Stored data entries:
*** Block opens ***

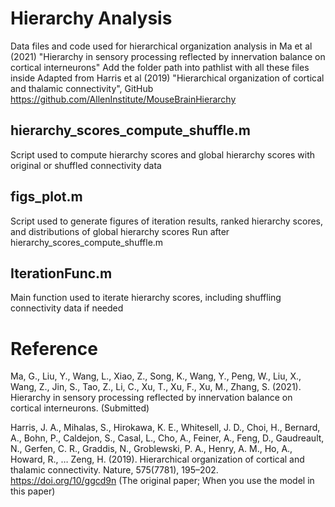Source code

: # Hierarchy Analysis
  Data files and code used for hierarchical organization analysis in Ma et al (2021) "Hierarchy in sensory processing reflected by innervation balance on cortical interneurons"
  Add the folder path into pathlist with all these files inside
  Adapted from Harris et al (2019) "Hierarchical organization of cortical and thalamic connectivity", GitHub https://github.com/AllenInstitute/MouseBrainHierarchy 
## hierarchy_scores_compute_shuffle.m
  Script used to compute hierarchy scores and global hierarchy scores with original or shuffled connectivity data
## figs_plot.m
  Script used to generate figures of iteration results, ranked hierarchy scores, and distributions of global hierarchy scores
  Run after hierarchy_scores_compute_shuffle.m
## IterationFunc.m
  Main function used to iterate hierarchy scores, including shuffling connectivity data if needed
  
# Reference

Ma, G., Liu, Y., Wang, L., Xiao, Z., Song, K., Wang, Y., Peng, W., Liu, X., Wang, Z., Jin, S., Tao, Z., Li, C., Xu, T., Xu, F., Xu, M., Zhang, S. (2021). Hierarchy in sensory processing reflected by innervation balance on cortical interneurons. (Submitted)

Harris, J. A., Mihalas, S., Hirokawa, K. E., Whitesell, J. D., Choi, H., Bernard, A., Bohn, P., Caldejon, S., Casal, L., Cho, A., Feiner, A., Feng, D., Gaudreault, N., Gerfen, C. R., Graddis, N., Groblewski, P. A., Henry, A. M., Ho, A., Howard, R., … Zeng, H. (2019). Hierarchical organization of cortical and thalamic connectivity. Nature, 575(7781), 195–202. https://doi.org/10/ggcd9n (The original paper; When you use the model in this paper)

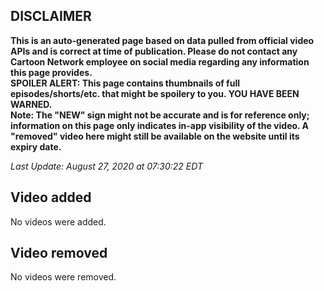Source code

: ## DISCLAIMER
**This is an auto-generated page based on data pulled from official video APIs and is correct at time of publication. Please do not contact any Cartoon Network employee on social media regarding any information this page provides.**  
**SPOILER ALERT: This page contains thumbnails of full episodes/shorts/etc. that might be spoilery to you. YOU HAVE BEEN WARNED.**  
**Note: The "NEW" sign might not be accurate and is for reference only; information on this page only indicates in-app visibility of the video. A "removed" video here might still be available on the website until its expiry date.**  

_Last Update: August 27, 2020 at 07:30:22 EDT_
## Video added
No videos were added.  
## Video removed
No videos were removed.  
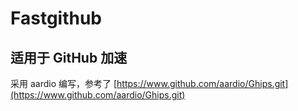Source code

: # Fastgithub
## 适用于 GitHub 加速
采用 aardio 编写，参考了 [https://www.github.com/aardio/Ghips.git](https://www.github.com/aardio/Ghips.git)

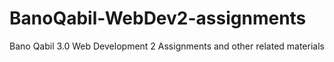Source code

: # BanoQabil-WebDev2-assignments
Bano Qabil 3.0 Web Development 2 Assignments and other related materials
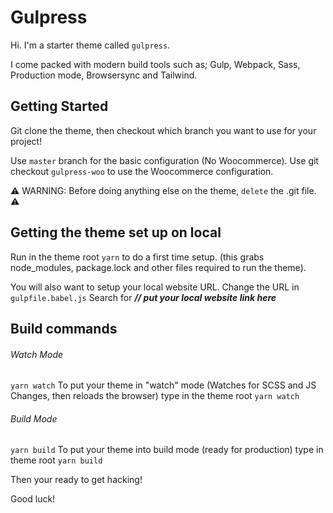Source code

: # Gulpress

Hi. I'm a starter theme called `gulpress`.

I come packed with modern build tools such as; Gulp, Webpack, Sass, Production mode, Browsersync and Tailwind.

## Getting Started

Git clone the theme, then checkout which branch you want to use for your project!

Use `master` branch for the basic configuration (No Woocommerce).
Use git checkout `gulpress-woo` to use the Woocommerce configuration.

⚠️ WARNING: Before doing anything else on the theme, `delete` the .git file. ⚠️

## Getting the theme set up on local

Run in the theme root `yarn` to do a first time setup. (this grabs node_modules, package.lock and other files required to run the theme).

You will also want to setup your local website URL. Change the URL in `gulpfile.babel.js` Search for _**// put your local website link here**_

## Build commands

###### Watch Mode

`yarn watch` To put your theme in "watch" mode (Watches for SCSS and JS Changes, then reloads the browser) type in the theme root `yarn watch`

###### Build Mode

`yarn build` To put your theme into build mode (ready for production) type in theme root `yarn build`

Then your ready to get hacking!

Good luck!
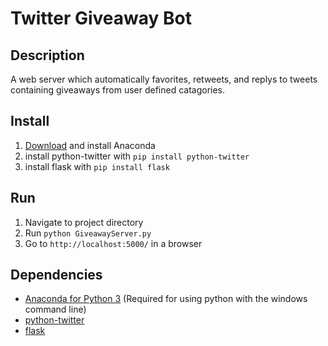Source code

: # Twitter Giveaway Bot

## Description
A web server which automatically favorites, retweets, and replys to tweets containing giveaways from user defined catagories.

## Install
1. [Download](https://www.continuum.io/downloads) and install Anaconda
2. install python-twitter with `pip install python-twitter`
3. install flask with `pip install flask`

## Run
1. Navigate to project directory
2. Run `python GiveawayServer.py`
3. Go to `http://localhost:5000/` in a browser

## Dependencies
- [Anaconda for Python 3](https://www.continuum.io/downloads) (Required for using python with the windows command line)
- [python-twitter](https://github.com/bear/python-twitter)
- [flask](http://flask.pocoo.org/)


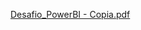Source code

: [Desafio_PowerBI - Copia.pdf](https://github.com/user-attachments/files/17357308/Desafio_PowerBI.-.Copia.pdf)
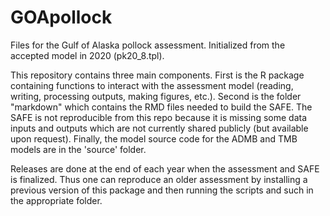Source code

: # GOApollock
Files for the Gulf of Alaska pollock assessment. Initialized from the accepted model in 2020 (pk20_8.tpl).

This repository contains three main components. First is the R package containing functions to interact with the assessment model (reading, writing, processing outputs, making figures, etc.). Second is the folder "markdown" which contains the RMD files needed to build the SAFE. The SAFE is not reproducible from this repo because it is missing some data inputs and outputs which are not currently shared publicly (but available upon request). Finally, the model source code for the ADMB and TMB models are in the 'source' folder. 

Releases are done at the end of each year when the assessment and SAFE is finalized. Thus one can reproduce an older assessment by installing a previous version of this package and then running the scripts and such in the appropriate folder. 
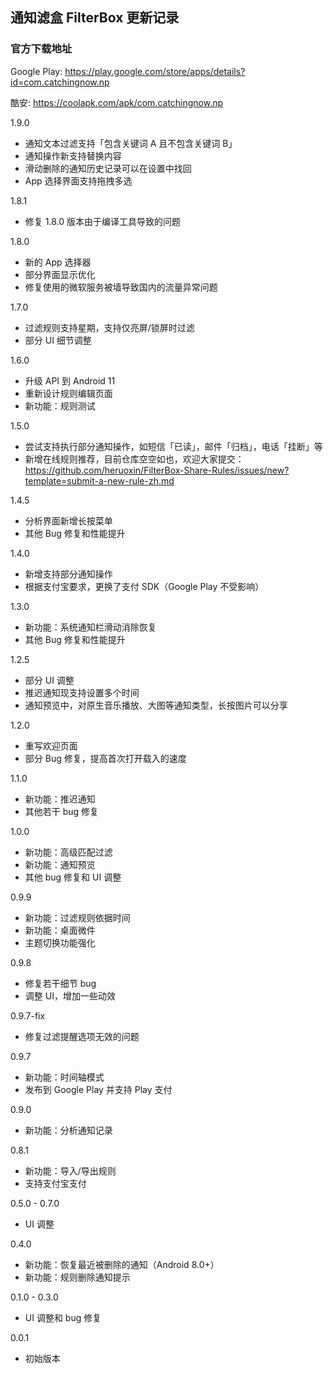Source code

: ## 通知滤盒 FilterBox 更新记录

### 官方下载地址

Google Play: <https://play.google.com/store/apps/details?id=com.catchingnow.np>

酷安: <https://coolapk.com/apk/com.catchingnow.np>

1.9.0
- 通知文本过滤支持「包含关键词 A 且不包含关键词 B」
- 通知操作新支持替换内容
- 滑动删除的通知历史记录可以在设置中找回
- App 选择界面支持拖拽多选

1.8.1
- 修复 1.8.0 版本由于编译工具导致的问题

1.8.0
- 新的 App 选择器
- 部分界面显示优化
- 修复使用的微软服务被墙导致国内的流量异常问题

1.7.0
- 过滤规则支持星期，支持仅亮屏/锁屏时过滤
- 部分 UI 细节调整

1.6.0
- 升级 API 到 Android 11
- 重新设计规则编辑页面
- 新功能：规则测试

1.5.0
- 尝试支持执行部分通知操作，如短信「已读」，邮件「归档」，电话「挂断」等
- 新增在线规则推荐，目前仓库空空如也，欢迎大家提交： <https://github.com/heruoxin/FilterBox-Share-Rules/issues/new?template=submit-a-new-rule-zh.md>

1.4.5
- 分析界面新增长按菜单
- 其他 Bug 修复和性能提升

1.4.0
- 新增支持部分通知操作
- 根据支付宝要求，更换了支付 SDK（Google Play 不受影响）


1.3.0
- 新功能：系统通知栏滑动消除恢复
- 其他 Bug 修复和性能提升

1.2.5
- 部分 UI 调整
- 推迟通知现支持设置多个时间
- 通知预览中，对原生音乐播放、大图等通知类型，长按图片可以分享

1.2.0
- 重写欢迎页面
- 部分 Bug 修复，提高首次打开载入的速度

1.1.0
- 新功能：推迟通知
- 其他若干 bug 修复

1.0.0
- 新功能：高级匹配过滤 
- 新功能：通知预览
- 其他 bug 修复和 UI 调整

0.9.9
- 新功能：过滤规则依据时间
- 新功能：桌面微件
- 主题切换功能强化

0.9.8
- 修复若干细节 bug
- 调整 UI，增加一些动效

0.9.7-fix
- 修复过滤提醒选项无效的问题

0.9.7
- 新功能：时间轴模式
- 发布到 Google Play 并支持 Play 支付

0.9.0
- 新功能：分析通知记录

0.8.1
- 新功能：导入/导出规则
- 支持支付宝支付

0.5.0 - 0.7.0
- UI 调整

0.4.0
- 新功能：恢复最近被删除的通知（Android 8.0+）
- 新功能：规则删除通知提示

0.1.0 - 0.3.0
- UI 调整和 bug 修复

0.0.1
- 初始版本
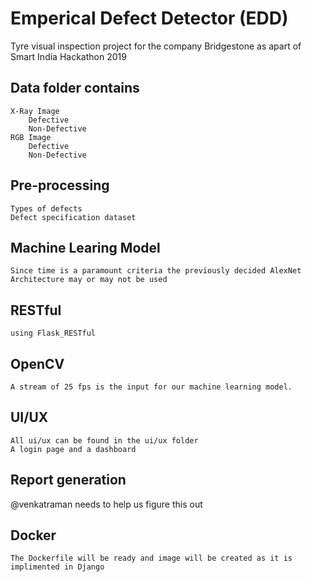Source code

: # Emperical Defect Detector (EDD)
Tyre visual inspection project for the company Bridgestone as apart of Smart India Hackathon 2019
## Data folder contains
	X-Ray Image 
		Defective
		Non-Defective
	RGB Image
		Defective
		Non-Defective
## Pre-processing 
    Types of defects
    Defect specification dataset
## Machine Learing Model 
	Since time is a paramount criteria the previously decided AlexNet Architecture may or may not be used
## RESTful
	using Flask_RESTful
## OpenCV
	A stream of 25 fps is the input for our machine learning model.
## UI/UX 
	All ui/ux can be found in the ui/ux folder
	A login page and a dashboard
## Report generation
@venkatraman needs to help us figure this out

## Docker
	The Dockerfile will be ready and image will be created as it is implimented in Django 

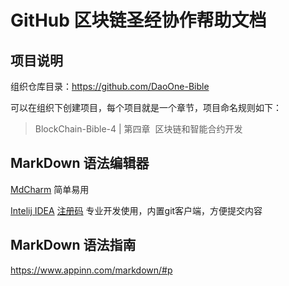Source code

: # GitHub 区块链圣经协作帮助文档

## 项目说明
组织仓库目录：https://github.com/DaoOne-Bible

可以在组织下创建项目，每个项目就是一个章节，项目命名规则如下：

> BlockChain-Bible-4 | 第四章  区块链和智能合约开发 



## MarkDown 语法编辑器
[MdCharm](http://www.mdcharm.com/) 简单易用

[Intelij IDEA](https://www.jetbrains.com/idea/) 
[注册码](http://idea.lanyus.com/) 专业开发使用，内置git客户端，方便提交内容



## MarkDown 语法指南
https://www.appinn.com/markdown/#p
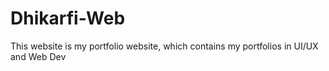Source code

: # Dhikarfi-Web
This website is my portfolio website, which contains my portfolios in UI/UX and Web Dev
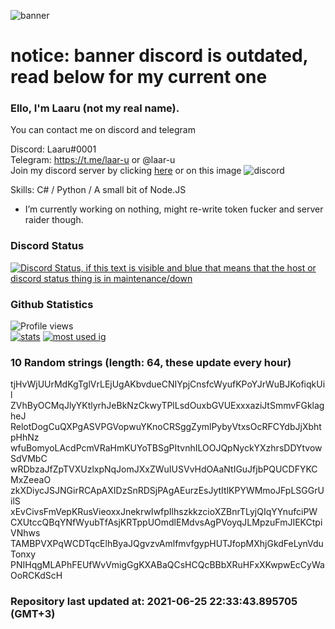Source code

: 
![banner](https://raw.githubusercontent.com/stop-bark/stop-bark/master/banner4.png)
# notice: banner discord is outdated, read below for my current one


### Ello, I'm Laaru (not my real name).

You can contact me on discord and telegram  

Discord: Laaru#0001  
Telegram: https://t.me/laar-u or @laar-u  
Join my discord server by clicking [here](https://discord.gg/invite/monk) or on this image ![discord](https://discord.com/api/guilds/848458923136122901/embed.png)

Skills: C# / Python / A small bit of Node.JS  

- I’m currently working on nothing, might re-write token fucker and server raider though.

### Discord Status
[![Discord Status, if this text is visible and blue that means that the host or discord status thing is in maintenance/down](https://discord.c99.nl/widget/theme-4/739824148267925565.png)](https://discord.c99.nl/)

### Github Statistics
![Profile views](https://komarev.com/ghpvc/?username=Laar-u) <br> [![stats](https://github-readme-stats.vercel.app/api?username=Laar-u&show_icons=true&theme=synthwave)](https://github.com/anuraghazra/github-readme-stats) [![most used ig](https://github-readme-stats.vercel.app/api/top-langs/?username=Laar-u&layout=compact&theme=synthwave&show_icons=true&langs_count=10)]((https://github.com/anuraghazra/github-readme-stats))

### 10 Random strings (length: 64, these update every hour)
tjHvWjUUrMdKgTglVrLEjUgAKbvdueCNIYpjCnsfcWyufKPoYJrWuBJKofiqkUil
ZVhByOCMqJlyYKtlyrhJeBkNzCkwyTPlLsdOuxbGVUExxxaziJtSmmvFGklagheJ
RelotDogCuQXPgASVPGVopwuYKnoCRSggZymlPybyVtxsOcRFCYdbJjXbhtpHhNz
wfuBomyoLAcdPcmVRaHmKUYoTBSgPItvnhILOOJQpNyckYXzhrsDDYtvowSdVMbC
wRDbzaJfZpTVXUzlxpNqJomJXxZWuIUSVvHdOAaNtIGuJfjbPQUCDFYKCMxZeeaO
zkXDiycJSJNGirRCApAXIDzSnRDSjPAgAEurzEsJytItlKPYWMmoJFpLSGGrUilS
xEvCivsFmVepKRusVieoxxJnekrwIwfpIlhszkkzcioXZBnrTLyjQIqYYnufciPW
CXUtccQBqYNfWyubTfAsjKRTppUOmdlEMdvsAgPVoyqJLMpzuFmJIEKCtpiVNhws
TAMBPVXPqWCDTqcElhByaJQgvzvAmlfmvfgypHUTJfopMXhjGkdFeLynVduTonxy
PNIHqgMLAPhFEUfWvVmigGgKXABaQCsHCQcBBbXRuHFxXKwpwEcCyWaOoRCKdScH

### Repository last updated at: 2021-06-25 22:33:43.895705 (GMT+3)
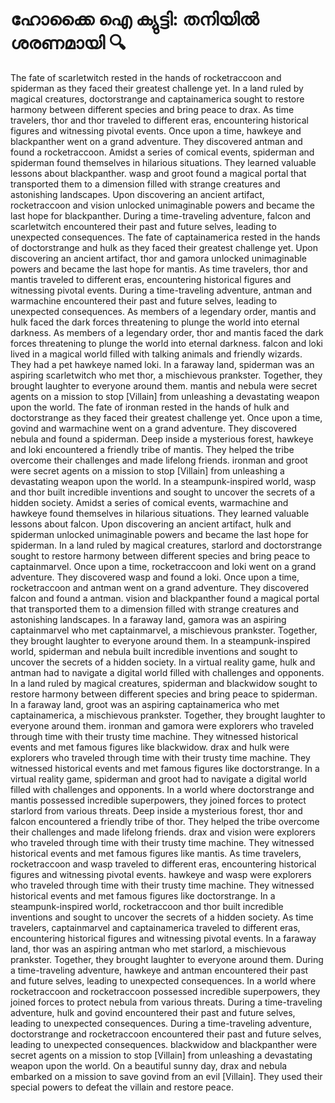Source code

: # ഹോക്കൈ ഐ ക്യുട്ടി: തനിയിൽ ശരണമായി :mag:

The fate of scarletwitch rested in the hands of rocketraccoon and spiderman as they faced their greatest challenge yet.
In a land ruled by magical creatures, doctorstrange and captainamerica sought to restore harmony between different species and bring peace to drax.
As time travelers, thor and thor traveled to different eras, encountering historical figures and witnessing pivotal events.
Once upon a time, hawkeye and blackpanther went on a grand adventure. They discovered antman and found a rocketraccoon.
Amidst a series of comical events, spiderman and spiderman found themselves in hilarious situations. They learned valuable lessons about blackpanther.
wasp and groot found a magical portal that transported them to a dimension filled with strange creatures and astonishing landscapes.
Upon discovering an ancient artifact, rocketraccoon and vision unlocked unimaginable powers and became the last hope for blackpanther.
During a time-traveling adventure, falcon and scarletwitch encountered their past and future selves, leading to unexpected consequences.
The fate of captainamerica rested in the hands of doctorstrange and hulk as they faced their greatest challenge yet.
Upon discovering an ancient artifact, thor and gamora unlocked unimaginable powers and became the last hope for mantis.
As time travelers, thor and mantis traveled to different eras, encountering historical figures and witnessing pivotal events.
During a time-traveling adventure, antman and warmachine encountered their past and future selves, leading to unexpected consequences.
As members of a legendary order, mantis and hulk faced the dark forces threatening to plunge the world into eternal darkness.
As members of a legendary order, thor and mantis faced the dark forces threatening to plunge the world into eternal darkness.
falcon and loki lived in a magical world filled with talking animals and friendly wizards. They had a pet hawkeye named loki.
In a faraway land, spiderman was an aspiring scarletwitch who met thor, a mischievous prankster. Together, they brought laughter to everyone around them.
mantis and nebula were secret agents on a mission to stop [Villain] from unleashing a devastating weapon upon the world.
The fate of ironman rested in the hands of hulk and doctorstrange as they faced their greatest challenge yet.
Once upon a time, govind and warmachine went on a grand adventure. They discovered nebula and found a spiderman.
Deep inside a mysterious forest, hawkeye and loki encountered a friendly tribe of mantis. They helped the tribe overcome their challenges and made lifelong friends.
ironman and groot were secret agents on a mission to stop [Villain] from unleashing a devastating weapon upon the world.
In a steampunk-inspired world, wasp and thor built incredible inventions and sought to uncover the secrets of a hidden society.
Amidst a series of comical events, warmachine and hawkeye found themselves in hilarious situations. They learned valuable lessons about falcon.
Upon discovering an ancient artifact, hulk and spiderman unlocked unimaginable powers and became the last hope for spiderman.
In a land ruled by magical creatures, starlord and doctorstrange sought to restore harmony between different species and bring peace to captainmarvel.
Once upon a time, rocketraccoon and loki went on a grand adventure. They discovered wasp and found a loki.
Once upon a time, rocketraccoon and antman went on a grand adventure. They discovered falcon and found a antman.
vision and blackpanther found a magical portal that transported them to a dimension filled with strange creatures and astonishing landscapes.
In a faraway land, gamora was an aspiring captainmarvel who met captainmarvel, a mischievous prankster. Together, they brought laughter to everyone around them.
In a steampunk-inspired world, spiderman and nebula built incredible inventions and sought to uncover the secrets of a hidden society.
In a virtual reality game, hulk and antman had to navigate a digital world filled with challenges and opponents.
In a land ruled by magical creatures, spiderman and blackwidow sought to restore harmony between different species and bring peace to spiderman.
In a faraway land, groot was an aspiring captainamerica who met captainamerica, a mischievous prankster. Together, they brought laughter to everyone around them.
ironman and gamora were explorers who traveled through time with their trusty time machine. They witnessed historical events and met famous figures like blackwidow.
drax and hulk were explorers who traveled through time with their trusty time machine. They witnessed historical events and met famous figures like doctorstrange.
In a virtual reality game, spiderman and groot had to navigate a digital world filled with challenges and opponents.
In a world where doctorstrange and mantis possessed incredible superpowers, they joined forces to protect starlord from various threats.
Deep inside a mysterious forest, thor and falcon encountered a friendly tribe of thor. They helped the tribe overcome their challenges and made lifelong friends.
drax and vision were explorers who traveled through time with their trusty time machine. They witnessed historical events and met famous figures like mantis.
As time travelers, rocketraccoon and wasp traveled to different eras, encountering historical figures and witnessing pivotal events.
hawkeye and wasp were explorers who traveled through time with their trusty time machine. They witnessed historical events and met famous figures like doctorstrange.
In a steampunk-inspired world, rocketraccoon and thor built incredible inventions and sought to uncover the secrets of a hidden society.
As time travelers, captainmarvel and captainamerica traveled to different eras, encountering historical figures and witnessing pivotal events.
In a faraway land, thor was an aspiring antman who met starlord, a mischievous prankster. Together, they brought laughter to everyone around them.
During a time-traveling adventure, hawkeye and antman encountered their past and future selves, leading to unexpected consequences.
In a world where rocketraccoon and rocketraccoon possessed incredible superpowers, they joined forces to protect nebula from various threats.
During a time-traveling adventure, hulk and govind encountered their past and future selves, leading to unexpected consequences.
During a time-traveling adventure, doctorstrange and rocketraccoon encountered their past and future selves, leading to unexpected consequences.
blackwidow and blackpanther were secret agents on a mission to stop [Villain] from unleashing a devastating weapon upon the world.
On a beautiful sunny day, drax and nebula embarked on a mission to save govind from an evil [Villain]. They used their special powers to defeat the villain and restore peace.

*** Block closes ***

> [Exercise description] For the records above, give the number of lines containing the string "Once" and no other words.

> [Problem solution] 4